Vinícius, morador do Bairro Morro Santana, havia ido ao Centro sacar seu seguro-desemprego. Resolveu ficar por lá e aproveitar a noite. Segundo a polícia, o rapaz tentou
entrar em duas boates, foi barrado em ambas e discutiu com seguranças, suspeitos
de o terem emboscado.
- A gente só quer Justiça. Como pode o guri vir para o Centro fazer festa e acabar sendo morto? Onde os jovens da periferia, como o meu filho, vão buscar divertimento? - desabafa o pai, Luis Ribeiro, 63 anos.
Histórico
* Nos anos 90, boates na Avenida Salgado Filho ganharam fama pelos casos de violência que aconteciam dentro e nos arredores delas. Foi quando surgiu o apelido de inferninhos.
* Em 2001, após forte campanha dos moradores da região e apelos das autoridades
de segurança, a prefeitura cassou os alvarás das casas.
* Em 2007, quando moradores denunciavam os mesmos inferninhos em endereços
diferentes do Centro, Paulo César Figueira Dias foi morto a tiros na Metropolis.

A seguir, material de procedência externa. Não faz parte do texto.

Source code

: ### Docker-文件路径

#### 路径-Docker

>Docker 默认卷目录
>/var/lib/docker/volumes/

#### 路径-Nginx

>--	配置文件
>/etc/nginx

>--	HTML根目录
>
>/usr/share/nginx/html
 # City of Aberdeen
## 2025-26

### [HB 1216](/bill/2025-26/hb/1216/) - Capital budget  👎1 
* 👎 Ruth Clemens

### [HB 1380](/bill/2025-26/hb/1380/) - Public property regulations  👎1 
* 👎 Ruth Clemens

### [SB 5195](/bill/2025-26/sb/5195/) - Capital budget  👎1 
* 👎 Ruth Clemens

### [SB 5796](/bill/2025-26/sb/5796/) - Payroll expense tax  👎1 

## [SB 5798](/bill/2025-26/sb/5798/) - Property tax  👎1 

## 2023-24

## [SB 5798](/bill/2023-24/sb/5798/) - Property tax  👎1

A morte
causou nova ofensiva da BM na Marechal Floriano Peixoto. Houve interdições, todas
temporárias.
* Em 2010, a presença do crack nos arredores das boates aumentou a violência. Outra vez, casas foram interditadas.
* Desde o ano passado, o volume de homicídios na região tem crescido. Foram cinco em 2013. E, este ano, quatro assassinatos.